Histórias de Bolso das Gentes de Aveiro - 2006/2007


Ouvidora de Histórias

Aida Viegas

Uma Nova Figura

Tal como pingos de chuva em terra seca, que surgem e logo são absorvidos, eis alguns momentos fotografados pela lente da emoção e guardados no álbum das recordações.

Curtas vivências relatadas e ouvidas numa atitude de cumpli­cidade, de pessoas que gostam de comunicar e partilhar.

Histórias de algibeira, para serem lidas num cadeirão, com um grande balde de pipocas, ou numa esplanada à beira mar, diante de uma cerveja geladinha e um prato de tremoços.

Gostaria que, ao leitor, este conjunto de histórias se apresen­tasse como um cesto de cerejas, que, tal como elas, independentes e encadeadas, atraentes à vista e ao paladar, se deglutem num trago, e nos pedem sempre mais; e uma a uma, se vão degustando com redobrado apetite e satisfação, e a água a crescer na boca.

Como Ouvidora de Histórias, para além do escutar do relato de muitos episódios curiosos que comigo partilharam pessoas en­cantadoras, aconteceu algo muito mais gostoso e enriquecedor:

A surpresa declarada ao depararem com '"A Ouvidora de His­tórias", personagem nunca antes imaginada. – Contadora, Todos conheciam, mas Ouvidora? – O agrado do público expresso em fe­licitações pela originalidade e inovação do projecto.
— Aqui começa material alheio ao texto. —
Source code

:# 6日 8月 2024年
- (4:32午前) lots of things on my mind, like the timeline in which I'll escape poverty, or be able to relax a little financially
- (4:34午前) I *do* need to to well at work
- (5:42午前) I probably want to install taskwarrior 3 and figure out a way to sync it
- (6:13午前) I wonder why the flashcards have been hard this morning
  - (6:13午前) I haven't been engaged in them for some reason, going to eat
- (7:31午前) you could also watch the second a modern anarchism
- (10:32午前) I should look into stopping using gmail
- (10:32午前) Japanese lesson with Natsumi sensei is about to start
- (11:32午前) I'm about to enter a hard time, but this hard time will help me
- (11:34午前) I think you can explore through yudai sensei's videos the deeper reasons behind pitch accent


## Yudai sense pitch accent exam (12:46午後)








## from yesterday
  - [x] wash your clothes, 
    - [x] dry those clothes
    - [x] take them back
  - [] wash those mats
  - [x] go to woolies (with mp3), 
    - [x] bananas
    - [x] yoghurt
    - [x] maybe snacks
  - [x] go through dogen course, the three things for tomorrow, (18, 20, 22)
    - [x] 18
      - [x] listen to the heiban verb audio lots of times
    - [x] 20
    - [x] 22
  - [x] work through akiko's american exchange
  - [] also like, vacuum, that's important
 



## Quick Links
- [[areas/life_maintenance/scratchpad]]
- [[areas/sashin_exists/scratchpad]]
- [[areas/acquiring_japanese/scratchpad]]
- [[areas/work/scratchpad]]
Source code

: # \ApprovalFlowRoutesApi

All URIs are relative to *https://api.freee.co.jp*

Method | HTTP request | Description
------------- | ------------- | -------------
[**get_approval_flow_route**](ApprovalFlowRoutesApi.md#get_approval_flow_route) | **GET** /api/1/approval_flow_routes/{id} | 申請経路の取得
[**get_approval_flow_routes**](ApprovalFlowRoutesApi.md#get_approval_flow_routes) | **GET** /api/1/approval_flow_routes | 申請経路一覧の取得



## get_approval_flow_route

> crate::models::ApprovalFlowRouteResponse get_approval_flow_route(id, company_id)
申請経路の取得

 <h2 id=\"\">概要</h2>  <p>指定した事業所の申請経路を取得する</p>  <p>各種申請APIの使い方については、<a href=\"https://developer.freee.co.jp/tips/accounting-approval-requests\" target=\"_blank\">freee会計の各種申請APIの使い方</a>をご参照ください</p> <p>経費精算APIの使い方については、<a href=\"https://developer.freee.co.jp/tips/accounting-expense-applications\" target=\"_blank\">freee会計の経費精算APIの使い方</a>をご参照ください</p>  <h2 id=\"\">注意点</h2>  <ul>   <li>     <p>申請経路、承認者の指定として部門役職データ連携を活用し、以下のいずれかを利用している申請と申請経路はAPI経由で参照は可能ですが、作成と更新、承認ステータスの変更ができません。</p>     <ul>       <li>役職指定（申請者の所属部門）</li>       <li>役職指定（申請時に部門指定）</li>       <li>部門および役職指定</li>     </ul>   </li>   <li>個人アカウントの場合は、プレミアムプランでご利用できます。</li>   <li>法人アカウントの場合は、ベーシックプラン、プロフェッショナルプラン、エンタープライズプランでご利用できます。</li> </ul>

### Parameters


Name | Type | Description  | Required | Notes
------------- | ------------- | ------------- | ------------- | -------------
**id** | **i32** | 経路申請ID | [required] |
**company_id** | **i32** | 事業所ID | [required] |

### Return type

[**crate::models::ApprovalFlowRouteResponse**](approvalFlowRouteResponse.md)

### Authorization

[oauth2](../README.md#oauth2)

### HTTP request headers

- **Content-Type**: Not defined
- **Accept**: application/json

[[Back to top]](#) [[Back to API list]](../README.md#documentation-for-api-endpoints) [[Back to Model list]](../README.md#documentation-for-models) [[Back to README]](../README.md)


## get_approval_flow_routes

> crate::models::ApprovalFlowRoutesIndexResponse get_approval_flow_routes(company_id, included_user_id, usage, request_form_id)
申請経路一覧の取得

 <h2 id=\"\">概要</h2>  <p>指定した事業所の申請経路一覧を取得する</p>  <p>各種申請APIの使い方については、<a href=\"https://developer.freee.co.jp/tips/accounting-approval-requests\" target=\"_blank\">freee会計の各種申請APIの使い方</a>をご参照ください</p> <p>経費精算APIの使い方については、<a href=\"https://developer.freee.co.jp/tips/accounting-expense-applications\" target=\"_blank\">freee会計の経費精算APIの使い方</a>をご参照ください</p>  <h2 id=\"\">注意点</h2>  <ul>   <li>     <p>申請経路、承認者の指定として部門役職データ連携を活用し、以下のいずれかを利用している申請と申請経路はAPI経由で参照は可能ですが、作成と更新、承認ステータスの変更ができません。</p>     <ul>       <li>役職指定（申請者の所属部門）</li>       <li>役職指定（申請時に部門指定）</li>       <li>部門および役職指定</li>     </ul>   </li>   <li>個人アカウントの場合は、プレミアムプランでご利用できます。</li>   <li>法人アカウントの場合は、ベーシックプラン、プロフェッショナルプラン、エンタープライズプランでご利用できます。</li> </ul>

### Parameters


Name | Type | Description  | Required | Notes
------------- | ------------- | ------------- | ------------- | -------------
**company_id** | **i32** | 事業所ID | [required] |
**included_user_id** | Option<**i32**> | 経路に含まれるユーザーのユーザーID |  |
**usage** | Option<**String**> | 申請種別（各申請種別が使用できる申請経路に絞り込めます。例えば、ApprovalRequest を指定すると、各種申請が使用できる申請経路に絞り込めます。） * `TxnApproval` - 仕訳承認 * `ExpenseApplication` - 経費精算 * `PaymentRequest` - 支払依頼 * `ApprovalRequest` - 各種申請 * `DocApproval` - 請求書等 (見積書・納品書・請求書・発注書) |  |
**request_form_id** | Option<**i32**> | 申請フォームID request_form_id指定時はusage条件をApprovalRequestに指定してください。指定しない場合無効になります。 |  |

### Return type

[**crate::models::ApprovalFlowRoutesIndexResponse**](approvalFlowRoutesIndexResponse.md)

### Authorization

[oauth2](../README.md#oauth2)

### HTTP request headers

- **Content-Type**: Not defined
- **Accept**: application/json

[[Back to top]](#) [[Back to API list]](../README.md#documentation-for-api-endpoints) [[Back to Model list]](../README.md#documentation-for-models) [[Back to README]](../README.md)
Os votos de êxito. O deleite espelhado no rosto dos contadores. O prazer e a emoção da partilha, e muito, muito mais...

A dada altura, aproximou-se um grupo de pessoas constituído por duas senhoras novas, uma menos jovem, e duas meninas que rondariam os sete, oito anos.

A palavra Histórias, com toda a magia que encerra, chamou a atenção das crianças, as quais, frente aos dísticos que me identi­ficavam, iniciaram a sua leitura, perplexas, quase soletrando: – "A Ouvidora de Histórias".
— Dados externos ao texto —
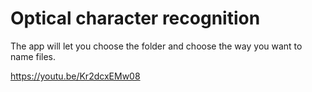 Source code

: # Optical character recognition

The app will let you choose the folder and choose the way you want to name files.


https://youtu.be/Kr2dcxEMw08
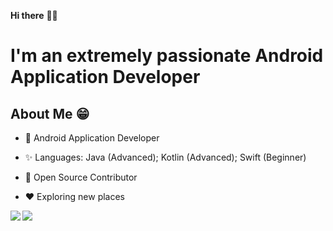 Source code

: **Hi there** 👋🏻

# I'm an extremely passionate Android Application Developer

## About Me 😁
* 📱 Android Application Developer

* ✨ Languages: Java (Advanced); Kotlin (Advanced); Swift (Beginner)

* 📖 Open Source Contributor

* ♥️ Exploring new places


<a href="https://github.com/gsanthosh91">
  <img align="left" src="https://github-readme-stats.vercel.app/api/top-langs/?username=gsanthosh91&theme=dracula&hide=css&mode=compact" />
  <img  src="https://github-readme-stats.vercel.app/api?username=gsanthosh91&show_icons=true&theme=dracula&count_private=true" />
</a>
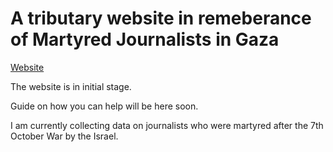 # A tributary website in remeberance of Martyred Journalists in Gaza

[Website](https://journalistsofgaza.github.io/)

The website is in initial stage. 

Guide on how you can help will be here soon. 

I am currently collecting data on journalists who were martyred after the 7th October War by the Israel.

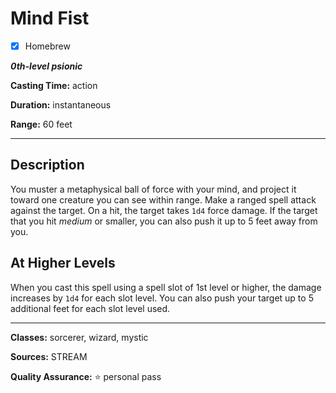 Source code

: # Mind Fist

- [x] Homebrew

***0th-level psionic***

**Casting Time:** action

**Duration:** instantaneous

**Range:** 60 feet

---

## Description
You muster a metaphysical ball of force with your mind, and project it toward one creature you can see within range.
Make a ranged spell attack against the target.
On a hit, the target takes `1d4` force damage.
If the target that you hit *medium* or smaller, you can also push it up to 5 feet away from you.

## At Higher Levels
When you cast this spell using a spell slot of 1st level or higher, the damage increases by `1d4` for each slot level.
You can also push your target up to 5 additional feet for each slot level used.

---

**Classes:** sorcerer, wizard, mystic

**Sources:** STREAM

**Quality Assurance:** :star: personal pass

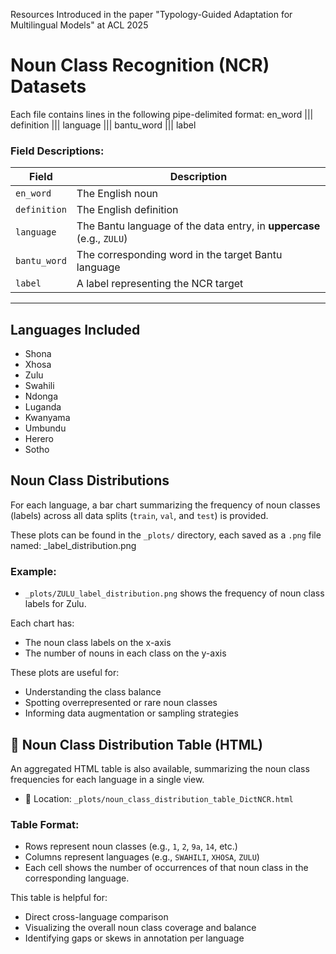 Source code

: 
Resources Introduced in the paper "Typology-Guided Adaptation for Multilingual Models" at ACL 2025


# Noun Class Recognition (NCR) Datasets 



Each file contains lines in the following pipe-delimited format:
en_word ||| definition ||| language ||| bantu_word ||| label


### Field Descriptions:

| Field        | Description                                                 |
|--------------|-------------------------------------------------------------|
| `en_word`     | The English noun                                            |
| `definition` | The English definition                                       |
| `language`   | The Bantu language of the data entry, in **uppercase** (e.g., `ZULU`) |
| `bantu_word` | The corresponding word in the target Bantu language         |
| `label`      | A label representing the NCR target                         |

---

##  Languages Included

- Shona
- Xhosa
- Zulu
- Swahili
- Ndonga
- Luganda
- Kwanyama
- Umbundu
- Herero
- Sotho

##  Noun Class Distributions

For each language, a bar chart summarizing the frequency of noun classes (labels) across all data splits (`train`, `val`, and `test`) is provided.

These plots can be found in the `_plots/` directory, each saved as a `.png` file named:
<LANGUAGE>_label_distribution.png

### Example:
- `_plots/ZULU_label_distribution.png` shows the frequency of noun class labels for Zulu.

Each chart has:
- The noun class labels on the x-axis
- The number of nouns in each class on the y-axis

These plots are useful for:
- Understanding the class balance
- Spotting overrepresented or rare noun classes
- Informing data augmentation or sampling strategies

## 🧾 Noun Class Distribution Table (HTML)

An aggregated HTML table is also available, summarizing the noun class frequencies for each language in a single view.

- 📄 Location: `_plots/noun_class_distribution_table_DictNCR.html`

### Table Format:
- Rows represent noun classes (e.g., `1`, `2`, `9a`, `14`, etc.)
- Columns represent languages (e.g., `SWAHILI`, `XHOSA`, `ZULU`)
- Each cell shows the number of occurrences of that noun class in the corresponding language.

This table is helpful for:
- Direct cross-language comparison
- Visualizing the overall noun class coverage and balance
- Identifying gaps or skews in annotation per language



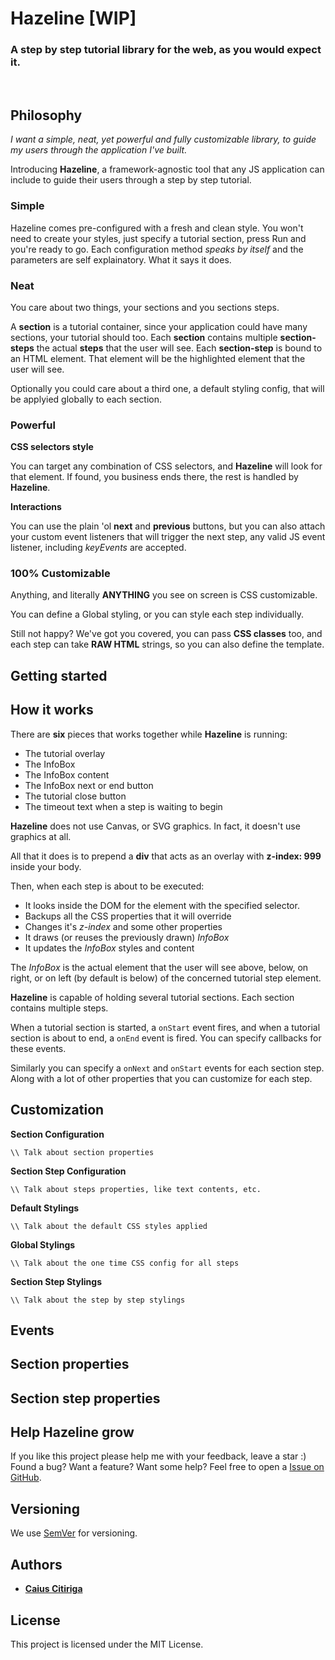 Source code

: # Hazeline [WIP]
### A step by step tutorial library for the web, as you would expect it.
<br>

## Philosophy
*I want a simple, neat, yet powerful and fully customizable library, to guide my users through the application I've built.*

Introducing **Hazeline**, a framework-agnostic tool that any JS application can include to guide their users through a step by step tutorial.

### **Simple**
Hazeline comes pre-configured with a fresh and clean style. You won't need to create your styles, just specify a tutorial section, press Run and you're ready to go.
Each configuration method *speaks by itself* and the parameters are self explainatory. What it says it does.

### **Neat**
You care about two things, your sections and you sections steps. 


A **section** is a tutorial container, since your application could have many sections, your tutorial should too.
Each **section** contains multiple **section-steps** the actual **steps** that the user 
will see.
Each **section-step** is bound to an HTML element. That element will be the highlighted element that the user will see.

Optionally you could care about a third one, a default styling config, that will be applyied globally to each section.

### **Powerful**
**CSS selectors style**

You can target any combination of CSS selectors, and **Hazeline** will look for that element. If found, you business ends there, the rest is handled by **Hazeline**. 

**Interactions**

You can use the plain 'ol **next** and **previous** buttons, but you can also attach your custom event listeners that will trigger the next step, any valid JS event listener, including *keyEvents* are accepted.

### **100% Customizable**
Anything, and literally **ANYTHING** you see on screen is CSS customizable.

You can define a Global styling, or you can style each step individually.

Still not happy? We've got you covered, you can pass **CSS classes** too, and each step can take **RAW HTML** strings, so you can also define the template.


## Getting started

## How it works
There are **six** pieces that works together while **Hazeline** is running:
+ The tutorial overlay
+ The InfoBox
+ The InfoBox content
+ The InfoBox next or end button
+ The tutorial close button
+ The timeout text when a step is waiting to begin

**Hazeline** does not use Canvas, or SVG graphics. In fact, it doesn't use graphics at all. 

All that it does is to prepend a **div** that acts as an overlay with **z-index: 999** inside your body.

Then, when each step is about to be executed:
+ It looks inside the DOM for the element with the specified selector. 
+ Backups all the CSS properties that it will override 
+ Changes it's *z-index* and some other properties 
+ It draws (or reuses the previously drawn) *InfoBox*
+ It updates the *InfoBox* styles and content

The *InfoBox* is the actual element that the user will see above, below, on right, or on left (by default is below) of the concerned tutorial step element.

**Hazeline** is capable of holding several tutorial sections. Each section contains multiple steps.

When a tutorial section is started, a `onStart` event fires, and when a tutorial section is about to end, a `onEnd` event is fired. You can specify callbacks for these events.

Similarly you can specify a `onNext` and `onStart` events for each section step. Along with a lot of other properties that you can customize for each step.

## Customization
**Section Configuration**

`\\ Talk about section properties`

**Section Step Configuration**

`\\ Talk about steps properties, like text contents, etc.`

**Default Stylings**

`\\ Talk about the default CSS styles applied`

**Global Stylings**

`\\ Talk about the one time CSS config for all steps`

**Section Step Stylings**

`\\ Talk about the step by step stylings`


## Events

## Section properties

## Section step properties

## Help Hazeline grow
If you like this project please help me with your feedback, leave a star :) Found a bug? Want a feature? Want some help? Feel free to open a [Issue on GitHub](https://github.com/caiuscitiriga/hazeline/issues).

## Versioning
We use [SemVer](http://semver.org/) for versioning. 

## Authors
* [**Caius Citiriga**](https://github.com/caiuscitiriga)

## License
This project is licensed under the MIT License.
– O que é a "Ouvidora de Histórias", mãe?

Solícita, a mãe começou a explicar que Ouvidora seria quem ouvia, mas nunca tinha estado com uma Ouvidora.

Eu, atenta ao desenrolar da situação, pedi licença para intervir, afirmando que efectivamente estava ali para ouvir, não para contar, e perguntei às meninas se alguma delas quereria contar-me uma historinha.

Sorriram, olhando para a mãe, e encolhendo-se disseram que não.

– Estão admiradas, pois pensavam encontrar a contadora, e não a Ouvidora. – Acrescentou a senhora mais idosa.

– É muito natural. – Respondi. Enquanto oferecia, a cada uma das senhoras, um panfleto que especificava melhor a finalidade da minha presença, e quais os tipos de histórias que me propunha re­colher, acrescentei:

– Se as meninas, de momento, não se lembram de nenhuma história, talvez a avó, a mãe, ou a amiga tenham algum episódio curioso para me contar.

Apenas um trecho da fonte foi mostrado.